DATASET CONTENT →
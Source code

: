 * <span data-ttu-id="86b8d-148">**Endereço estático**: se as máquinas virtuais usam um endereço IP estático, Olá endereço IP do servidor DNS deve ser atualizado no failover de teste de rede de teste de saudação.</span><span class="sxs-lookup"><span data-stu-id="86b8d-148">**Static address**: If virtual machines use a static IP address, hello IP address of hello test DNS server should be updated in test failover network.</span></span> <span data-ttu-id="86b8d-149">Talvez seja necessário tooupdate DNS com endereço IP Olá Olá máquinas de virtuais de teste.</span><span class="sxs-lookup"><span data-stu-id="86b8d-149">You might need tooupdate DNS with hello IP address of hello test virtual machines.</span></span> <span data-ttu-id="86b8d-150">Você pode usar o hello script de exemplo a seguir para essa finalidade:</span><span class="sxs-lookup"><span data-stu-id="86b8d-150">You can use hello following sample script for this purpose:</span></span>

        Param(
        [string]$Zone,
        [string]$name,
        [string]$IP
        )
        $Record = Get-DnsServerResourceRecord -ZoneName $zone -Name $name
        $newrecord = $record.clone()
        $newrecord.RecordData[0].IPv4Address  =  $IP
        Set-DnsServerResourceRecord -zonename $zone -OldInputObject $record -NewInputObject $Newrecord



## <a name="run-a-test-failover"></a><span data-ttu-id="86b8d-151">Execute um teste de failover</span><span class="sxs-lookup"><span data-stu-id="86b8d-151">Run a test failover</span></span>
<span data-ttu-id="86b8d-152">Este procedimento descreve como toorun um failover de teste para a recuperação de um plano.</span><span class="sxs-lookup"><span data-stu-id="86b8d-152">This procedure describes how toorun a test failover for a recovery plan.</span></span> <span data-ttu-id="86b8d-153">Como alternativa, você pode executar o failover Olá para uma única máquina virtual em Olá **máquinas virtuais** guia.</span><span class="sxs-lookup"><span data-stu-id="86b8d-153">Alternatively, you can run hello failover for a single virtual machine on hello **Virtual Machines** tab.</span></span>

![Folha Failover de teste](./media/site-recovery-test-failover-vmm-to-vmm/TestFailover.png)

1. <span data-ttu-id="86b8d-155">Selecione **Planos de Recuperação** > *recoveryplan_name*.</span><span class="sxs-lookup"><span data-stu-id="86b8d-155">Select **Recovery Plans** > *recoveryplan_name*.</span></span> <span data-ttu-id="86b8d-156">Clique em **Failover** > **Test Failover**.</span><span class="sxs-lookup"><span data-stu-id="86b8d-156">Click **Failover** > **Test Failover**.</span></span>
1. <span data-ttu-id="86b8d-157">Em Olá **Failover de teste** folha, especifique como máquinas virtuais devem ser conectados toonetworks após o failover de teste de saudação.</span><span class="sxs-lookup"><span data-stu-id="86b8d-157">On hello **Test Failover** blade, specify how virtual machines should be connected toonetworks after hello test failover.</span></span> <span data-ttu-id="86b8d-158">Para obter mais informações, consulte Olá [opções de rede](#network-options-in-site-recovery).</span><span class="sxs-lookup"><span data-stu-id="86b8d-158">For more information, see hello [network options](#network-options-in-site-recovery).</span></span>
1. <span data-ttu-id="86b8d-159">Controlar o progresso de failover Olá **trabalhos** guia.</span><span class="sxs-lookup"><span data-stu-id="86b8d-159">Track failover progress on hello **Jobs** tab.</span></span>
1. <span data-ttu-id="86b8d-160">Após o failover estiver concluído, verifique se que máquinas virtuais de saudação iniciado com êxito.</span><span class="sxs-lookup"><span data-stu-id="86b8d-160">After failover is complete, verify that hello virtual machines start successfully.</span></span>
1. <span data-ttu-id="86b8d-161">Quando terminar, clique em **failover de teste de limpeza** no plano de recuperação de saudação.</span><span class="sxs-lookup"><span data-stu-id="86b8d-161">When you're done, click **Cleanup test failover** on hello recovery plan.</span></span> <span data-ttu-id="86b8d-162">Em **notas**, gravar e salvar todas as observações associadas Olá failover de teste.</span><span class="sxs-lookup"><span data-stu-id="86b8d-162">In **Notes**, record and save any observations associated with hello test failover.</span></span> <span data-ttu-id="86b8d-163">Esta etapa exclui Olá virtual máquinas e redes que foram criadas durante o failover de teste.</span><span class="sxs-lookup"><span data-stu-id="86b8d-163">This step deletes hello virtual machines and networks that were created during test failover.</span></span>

WORK REQUEST → Quote the listing above, but only from the line that shows "[string]$IP" through the line that shows "a test failover</span></span>".

ANSWER SPACE →
        [string]$IP
        )
        $Record = Get-DnsServerResourceRecord -ZoneName $zone -Name $name
        $newrecord = $record.clone()
        $newrecord.RecordData[0].IPv4Address  =  $IP
        Set-DnsServerResourceRecord -zonename $zone -OldInputObject $record -NewInputObject $Newrecord



## <a name="run-a-test-failover"></a><span data-ttu-id="86b8d-151">Execute um teste de failover</span><span class="sxs-lookup"><span data-stu-id="86b8d-151">Run a test failover</span></span>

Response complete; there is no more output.